Please reproduce every record exactly as written, leaving out the pictures.

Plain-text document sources
********************
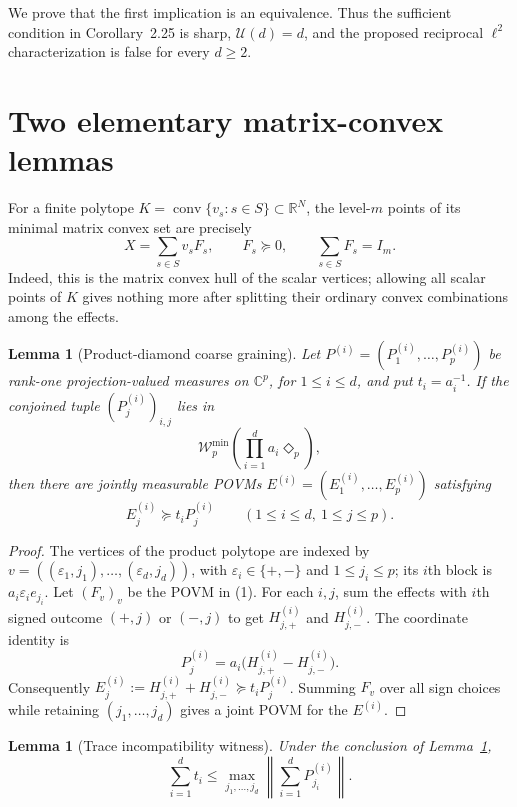 \documentclass[11pt]{article}
\newtheorem{lemma}[theorem]{Lemma}
\newcommand{\W}{\mathcal W}
\newcommand{\C}{\mathbb C}
\newcommand{\conv}{\operatorname{conv}}
\begin{document}
We prove that the first implication is an equivalence.  Thus the sufficient
condition in Corollary~2.25 is sharp, $\mathcal U(d)=d$, and the proposed
reciprocal $\ell^2$ characterization is false for every $d\geq2$.

\section{Two elementary matrix-convex lemmas}

For a finite polytope $K=\conv\{v_s:s\in S\}\subset\mathbb R^N$, the
level-$m$ points of its minimal matrix convex set are precisely
\begin{equation}
 X=\sum_{s\in S}v_sF_s,
 \qquad F_s\succeq0,\qquad \sum_{s\in S}F_s=I_m.
\end{equation}
Indeed, this is the matrix convex hull of the scalar vertices; allowing all
scalar points of $K$ gives nothing more after splitting their ordinary convex
combinations among the effects.

\begin{lemma}[Product-diamond coarse graining]\label{lem:coarse}
Let $P^{(i)}=(P^{(i)}_1,\ldots,P^{(i)}_p)$ be rank-one projection-valued
measures on $\C^p$, for $1\leq i\leq d$, and put $t_i=a_i^{-1}$.  If the
conjoined tuple $(P^{(i)}_j)_{i,j}$ lies in
\[
 \W^{\min}_p\!\left(\prod_{i=1}^d a_i\Diamond_p\right),
\]
then there are jointly measurable POVMs
$E^{(i)}=(E^{(i)}_1,\ldots,E^{(i)}_p)$ satisfying
\begin{equation}
 E^{(i)}_j\succeq t_iP^{(i)}_j\qquad(1\leq i\leq d,\ 1\leq j\leq p).
\end{equation}
\end{lemma}

\begin{proof}
The vertices of the product polytope are indexed by
$v=((\varepsilon_1,j_1),\ldots,(\varepsilon_d,j_d))$, with
$\varepsilon_i\in\{+,-\}$ and $1\leq j_i\leq p$; its $i$th block is
$a_i\varepsilon_i e_{j_i}$.  Let $(F_v)_v$ be the POVM in (1).  For each
$i,j$, sum the effects with $i$th signed outcome $(+,j)$ or $(-,j)$ to get
$H^{(i)}_{j,+}$ and $H^{(i)}_{j,-}$.  The coordinate identity is
\[
 P^{(i)}_j=a_i\bigl(H^{(i)}_{j,+}-H^{(i)}_{j,-}\bigr).
\]
Consequently
$E^{(i)}_j:=H^{(i)}_{j,+}+H^{(i)}_{j,-}\succeq t_iP^{(i)}_j$.
Summing $F_v$ over all sign choices while retaining
$(j_1,\ldots,j_d)$ gives a joint POVM for the $E^{(i)}$.
\end{proof}

\begin{lemma}[Trace incompatibility witness]\label{lem:witness}
Under the conclusion of Lemma~\ref{lem:coarse},
\begin{equation}
 \sum_{i=1}^d t_i
 \leq \max_{j_1,\ldots,j_d}
 \left\|\sum_{i=1}^dP^{(i)}_{j_i}\right\|.
\end{equation}
\end{lemma}
\end{document}
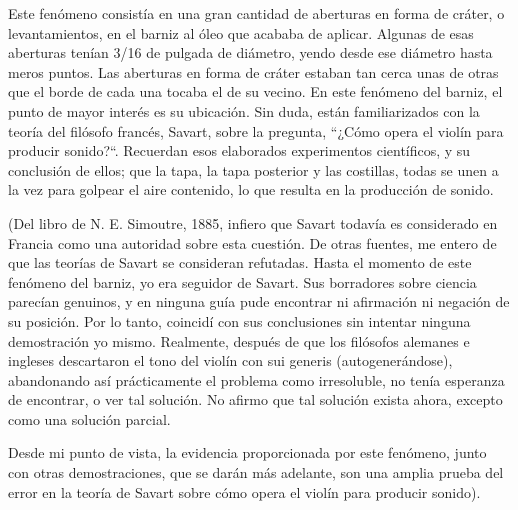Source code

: \documentclass[12pt]{book}
\begin{document}
Este fenómeno consistía en una gran cantidad de aberturas en forma de cráter, o levantamientos, en el barniz al óleo que acababa de aplicar. Algunas de esas aberturas tenían 3/16 de pulgada de diámetro, yendo desde ese diámetro hasta meros puntos. Las aberturas en forma de cráter estaban tan cerca unas de otras que el borde de cada una tocaba el de su vecino. En este fenómeno del barniz, el punto de mayor interés es su ubicación. Sin duda, están familiarizados con la teoría del filósofo francés, Savart, sobre la pregunta, ``¿Cómo opera el violín para producir sonido?``. Recuerdan esos elaborados experimentos científicos, y su conclusión de ellos; que la tapa, la tapa posterior y las costillas, todas se unen a la vez para golpear el aire contenido, lo que resulta en la producción de sonido.

(Del libro de N. E. Simoutre, 1885, infiero que Savart todavía es considerado en Francia como una autoridad sobre esta cuestión. De otras fuentes, me entero de que las teorías de Savart se consideran refutadas. Hasta el momento de este fenómeno del barniz, yo era seguidor de Savart. Sus borradores sobre ciencia parecían genuinos, y en ninguna guía pude encontrar ni afirmación ni negación de su posición. Por lo tanto, coincidí con sus conclusiones sin intentar ninguna demostración yo mismo. Realmente, después de que los filósofos alemanes e ingleses descartaron el tono del violín con sui generis (autogenerándose), abandonando así prácticamente el problema como irresoluble, no tenía esperanza de encontrar, o ver tal solución. No afirmo que tal solución exista ahora, excepto como una solución parcial.

Desde mi punto de vista, la evidencia proporcionada por este fenómeno, junto con otras demostraciones, que se darán más adelante, son una amplia prueba del error en la teoría de Savart sobre cómo opera el violín para producir sonido).
\end{document}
********************
▶ **OUTPUT FOR THIS EXERCISE**:
 \documentclass[11pt]{article}
\newtheorem{lemma}[theorem]{Lemma}
\newcommand{\W}{\mathcal W}
\newcommand{\C}{\mathbb C}
\newcommand{\conv}{\operatorname{conv}}
\begin{document}
We prove that the first implication is an equivalence.  Thus the sufficient
condition in Corollary~2.25 is sharp, $\mathcal U(d)=d$, and the proposed
reciprocal $\ell^2$ characterization is false for every $d\geq2$.

\section{Two elementary matrix-convex lemmas}

For a finite polytope $K=\conv\{v_s:s\in S\}\subset\mathbb R^N$, the
level-$m$ points of its minimal matrix convex set are precisely
\begin{equation}
 X=\sum_{s\in S}v_sF_s,
 \qquad F_s\succeq0,\qquad \sum_{s\in S}F_s=I_m.
\end{equation}
Indeed, this is the matrix convex hull of the scalar vertices; allowing all
scalar points of $K$ gives nothing more after splitting their ordinary convex
combinations among the effects.

\begin{lemma}[Product-diamond coarse graining]\label{lem:coarse}
Let $P^{(i)}=(P^{(i)}_1,\ldots,P^{(i)}_p)$ be rank-one projection-valued
measures on $\C^p$, for $1\leq i\leq d$, and put $t_i=a_i^{-1}$.  If the
conjoined tuple $(P^{(i)}_j)_{i,j}$ lies in
\[
 \W^{\min}_p\!\left(\prod_{i=1}^d a_i\Diamond_p\right),
\]
then there are jointly measurable POVMs
$E^{(i)}=(E^{(i)}_1,\ldots,E^{(i)}_p)$ satisfying
\begin{equation}
 E^{(i)}_j\succeq t_iP^{(i)}_j\qquad(1\leq i\leq d,\ 1\leq j\leq p).
\end{equation}
\end{lemma}

\begin{proof}
The vertices of the product polytope are indexed by
$v=((\varepsilon_1,j_1),\ldots,(\varepsilon_d,j_d))$, with
$\varepsilon_i\in\{+,-\}$ and $1\leq j_i\leq p$; its $i$th block is
$a_i\varepsilon_i e_{j_i}$.  Let $(F_v)_v$ be the POVM in (1).  For each
$i,j$, sum the effects with $i$th signed outcome $(+,j)$ or $(-,j)$ to get
$H^{(i)}_{j,+}$ and $H^{(i)}_{j,-}$.  The coordinate identity is
\[
 P^{(i)}_j=a_i\bigl(H^{(i)}_{j,+}-H^{(i)}_{j,-}\bigr).
\]
Consequently
$E^{(i)}_j:=H^{(i)}_{j,+}+H^{(i)}_{j,-}\succeq t_iP^{(i)}_j$.
Summing $F_v$ over all sign choices while retaining
$(j_1,\ldots,j_d)$ gives a joint POVM for the $E^{(i)}$.
\end{proof}

\begin{lemma}[Trace incompatibility witness]\label{lem:witness}
Under the conclusion of Lemma~\ref{lem:coarse},
\begin{equation}
 \sum_{i=1}^d t_i
 \leq \max_{j_1,\ldots,j_d}
 \left\|\sum_{i=1}^dP^{(i)}_{j_i}\right\|.
\end{equation}
\end{lemma}
\end{document}
Source code

: \documentclass[12pt]{book}
\begin{document}
Este fenómeno consistía en una gran cantidad de aberturas en forma de cráter, o levantamientos, en el barniz al óleo que acababa de aplicar. Algunas de esas aberturas tenían 3/16 de pulgada de diámetro, yendo desde ese diámetro hasta meros puntos. Las aberturas en forma de cráter estaban tan cerca unas de otras que el borde de cada una tocaba el de su vecino. En este fenómeno del barniz, el punto de mayor interés es su ubicación. Sin duda, están familiarizados con la teoría del filósofo francés, Savart, sobre la pregunta, ``¿Cómo opera el violín para producir sonido?``. Recuerdan esos elaborados experimentos científicos, y su conclusión de ellos; que la tapa, la tapa posterior y las costillas, todas se unen a la vez para golpear el aire contenido, lo que resulta en la producción de sonido.

(Del libro de N. E. Simoutre, 1885, infiero que Savart todavía es considerado en Francia como una autoridad sobre esta cuestión. De otras fuentes, me entero de que las teorías de Savart se consideran refutadas. Hasta el momento de este fenómeno del barniz, yo era seguidor de Savart. Sus borradores sobre ciencia parecían genuinos, y en ninguna guía pude encontrar ni afirmación ni negación de su posición. Por lo tanto, coincidí con sus conclusiones sin intentar ninguna demostración yo mismo. Realmente, después de que los filósofos alemanes e ingleses descartaron el tono del violín con sui generis (autogenerándose), abandonando así prácticamente el problema como irresoluble, no tenía esperanza de encontrar, o ver tal solución. No afirmo que tal solución exista ahora, excepto como una solución parcial.

Desde mi punto de vista, la evidencia proporcionada por este fenómeno, junto con otras demostraciones, que se darán más adelante, son una amplia prueba del error en la teoría de Savart sobre cómo opera el violín para producir sonido).
\end{document}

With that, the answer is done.